Bitcoin correction weakest of 2021 so far, as hopes of Santa Claus rally rise

In previous bull market cycles, there has been a measurable correction before a rally at the end of the year — and if history rhymes it could be on the cards again.

We’ve certainly experienced the correction: Bitcoin hit an all-time high of around $69K on Nov. 10 and has retreated around 17% to current levels.

Some mainstream media outlets such as Forbes have taken the view the current pullback has plunged markets back into bearish territory with the rather salacious headline: “Did Bitcoin Enter A Bear Market After Falling 20% From Its ATH?” on a Nov. 30 article.
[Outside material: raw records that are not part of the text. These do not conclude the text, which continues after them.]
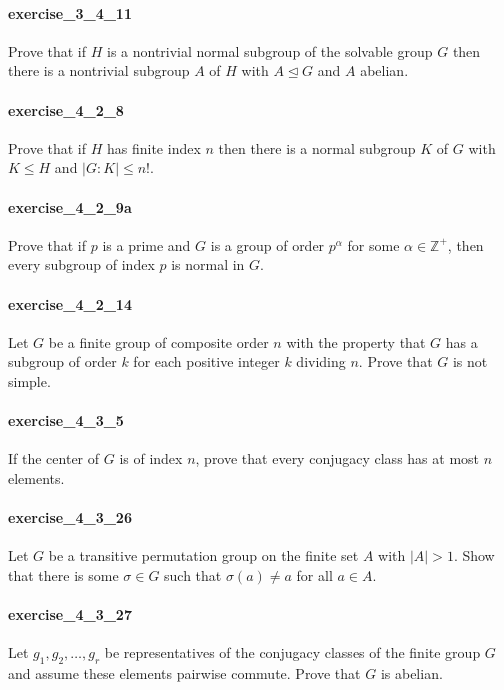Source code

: \documentclass{article}
\begin{document}
\paragraph{exercise\_3\_4\_11} Prove that if $H$ is a nontrivial normal subgroup of the solvable group $G$ then there is a nontrivial subgroup $A$ of $H$ with $A \unlhd G$ and $A$ abelian.

\paragraph{exercise\_4\_2\_8} Prove that if $H$ has finite index $n$ then there is a normal subgroup $K$ of $G$ with $K \leq H$ and $|G: K| \leq n!$.

\paragraph{exercise\_4\_2\_9a} Prove that if $p$ is a prime and $G$ is a group of order $p^{\alpha}$ for some $\alpha \in \mathbb{Z}^{+}$, then every subgroup of index $p$ is normal in $G$.

\paragraph{exercise\_4\_2\_14} Let $G$ be a finite group of composite order $n$ with the property that $G$ has a subgroup of order $k$ for each positive integer $k$ dividing $n$. Prove that $G$ is not simple.

\paragraph{exercise\_4\_3\_5} If the center of $G$ is of index $n$, prove that every conjugacy class has at most $n$ elements.

\paragraph{exercise\_4\_3\_26} Let $G$ be a transitive permutation group on the finite set $A$ with $|A|>1$. Show that there is some $\sigma \in G$ such that $\sigma(a) \neq a$ for all $a \in A$.

\paragraph{exercise\_4\_3\_27} Let $g_{1}, g_{2}, \ldots, g_{r}$ be representatives of the conjugacy classes of the finite group $G$ and assume these elements pairwise commute. Prove that $G$ is abelian.
\end{document}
But November’s dip was actually the weakest correction of 2021, overshadowed by Bitcoin’s whopping 53.4% correction over three months between April and July. The most recent correction in September was the second deepest, reaching 37% from April’s ATH.

In its Nov. 29 “Week Onchain” report, analytics provider Glassnode argued that the current correction is just “business as usual for Bitcoin hodlers” hinting that it may soon be over. It also confirmed that this current market correction is “actually the least severe in 2021.”

Barring a stock market plunge due to the Omicron variant situation becoming worse, some believe we may be on track for a Santa Claus rally. It’s a term from the stock market when prices rise during the last 5 trading days in December and the first 2 trading days in January, however, it has also been noted in  crypto markets in previous years and is often shorthand for price rises throughout December.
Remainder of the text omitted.